A commentary in The Imprint reminds us of something else that makes a huge difference in improving the lives of children: good lawyers for them – and for their parents. 

● Encouraged by a dreadful federal law, the Child Abuse Prevention and Treatment Act, states have long used the family police to persecute pregnant women who use drugs – including, sometimes especially, marijuana – doing enormous harm to their children.  Now, Investigate West reports on how the Supreme Court’s Dobbs decision is encouraging states to ratchet up the harm. 

The persecution of pregnant women is triggered by mandatory reporting laws which require huge numbers of professionals to turn them in.  So I hope this Investigate West story is read closely in the Investigate West newsroom itself, since they’ve been among the worst offenders when it comes to crusading to expand mandatory reporting to one of the few categories of professionals now often exempt.  I wrote about that here. 

The Imprint reports that, in its final days in office, the Biden Administration took a first step toward involving the federal government in curbing the insidious practice of states swiping foster youths’ Social Security benefits. 

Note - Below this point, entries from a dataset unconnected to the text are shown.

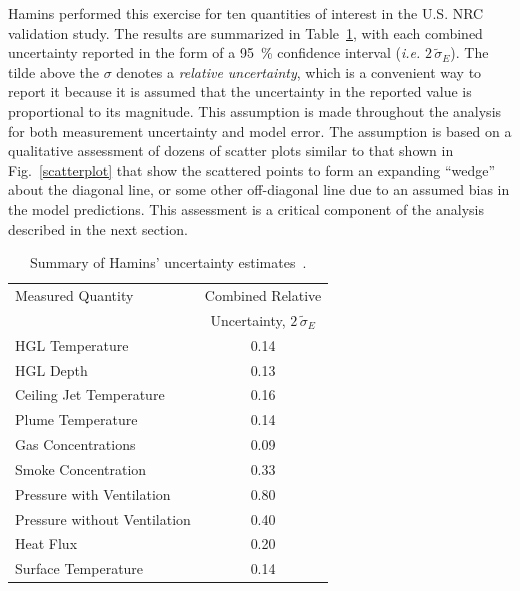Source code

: Hamins performed this exercise for ten quantities of interest in the U.S. NRC validation study. The results are summarized in Table~\ref{Uncertainty}, with
each combined uncertainty reported in the form of a 95~\% confidence interval ({\em i.e.} $2 \, \widetilde{\sigma}_E$). The tilde above the $\sigma$ denotes a
{\em relative uncertainty}, which is a convenient way to report it because it is assumed that the uncertainty in the reported value is proportional to
its magnitude. This assumption is made throughout the analysis for both measurement uncertainty and model error. The assumption is based on a
qualitative assessment of dozens of scatter plots similar to that shown in Fig.~\ref{scatterplot} that show the scattered points to form an expanding ``wedge''
about the diagonal line, or some other off-diagonal line due to an assumed bias in the model predictions. This assessment is a critical component of the
analysis described in the next section.

\begin{table}[t]
\caption{Summary of Hamins' uncertainty estimates~\cite{NUREG_1824}. }
\begin{center}
\begin{tabular}{|l|c|}
\hline
Measured Quantity               & Combined Relative       \\
                                & Uncertainty, $2 \, \widetilde{\sigma}_E$       \\ \hline \hline
HGL Temperature                 & 0.14    \\ \hline
HGL Depth                       & 0.13    \\ \hline
Ceiling Jet Temperature         & 0.16    \\ \hline
Plume Temperature               & 0.14    \\ \hline
Gas Concentrations              & 0.09    \\ \hline
Smoke Concentration             & 0.33    \\ \hline
Pressure with Ventilation       & 0.80    \\ \hline
Pressure without Ventilation    & 0.40    \\ \hline
Heat Flux                       & 0.20    \\ \hline
Surface Temperature             & 0.14    \\ \hline
\end{tabular}
\end{center}
\label{Uncertainty}
\end{table}


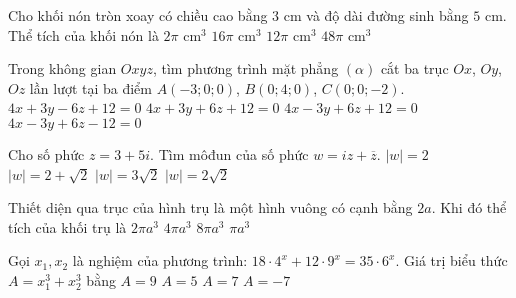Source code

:\begin{ex}%
Cho khối nón tròn xoay có chiều cao bằng $3$ cm và độ dài đường sinh bằng $5$ cm. Thể tích của khối nón là
\choice
{$2\pi$ cm$^3$}
{\True $16\pi$ cm$^3$}
{$12\pi$ cm$^3$}
{$48\pi$ cm$^3$}
\end{ex}
\begin{ex}%
Trong không gian $Oxyz$, tìm phương trình mặt phẳng $\left(\alpha\right)$ cắt ba trục $Ox$, $Oy$, $Oz$ lần lượt tại ba điểm $A\left(-3;0;0\right)$, $B\left(0;4;0\right)$, $C\left(0;0;-2\right)$.
\choice
{$4x + 3y - 6z + 12 = 0$}
{$4x + 3y + 6z + 12 = 0$}
{\True $4x - 3y + 6z + 12 = 0$}
{$4x - 3y + 6z - 12 = 0$}
\end{ex}
\begin{ex}%
Cho số phức $z = 3 + 5i$. Tìm môđun của số phức $w = iz + \overline{z}$.
\choice
{$\left|w\right| = 2$}
{$\left|w\right| = 2 + \sqrt{2}$}
{$\left|w\right| = 3\sqrt{2}$}
{\True $\left|w\right| = 2\sqrt{2}$}
\end{ex}
\begin{ex}%
Thiết diện qua trục của hình trụ là một hình vuông có cạnh bằng $2a$. Khi đó thể tích của khối trụ là
\choice
{\True $2\pi a^3$}
{$4\pi a^3$}
{$8\pi a^3$}
{$\pi a^3$}
\end{ex}
\begin{ex}%
Gọi $x_1, x_2$ là nghiệm của phương trình: $18\cdot4^x + 12\cdot9^x = 35\cdot6^x$. Giá trị biểu thức $A = x_1^3 + x_2^3$ bằng
\choice
{$A = 9$}
{$A = 5$}
{\True $A = 7$}
{$A = - 7$}
\end{ex}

● Pridefully progressive Vermont tears apart families and sends children off to the hell of foster care at a rate that would make Donald Trump blush proud: the second-highest rate in America, more than quadruple the national average, when rates of child poverty are factored in. It’s been that way for decades.  Yet this dismal record has largely gone under the radar in family policing circles and in local media. I have a blog post about it.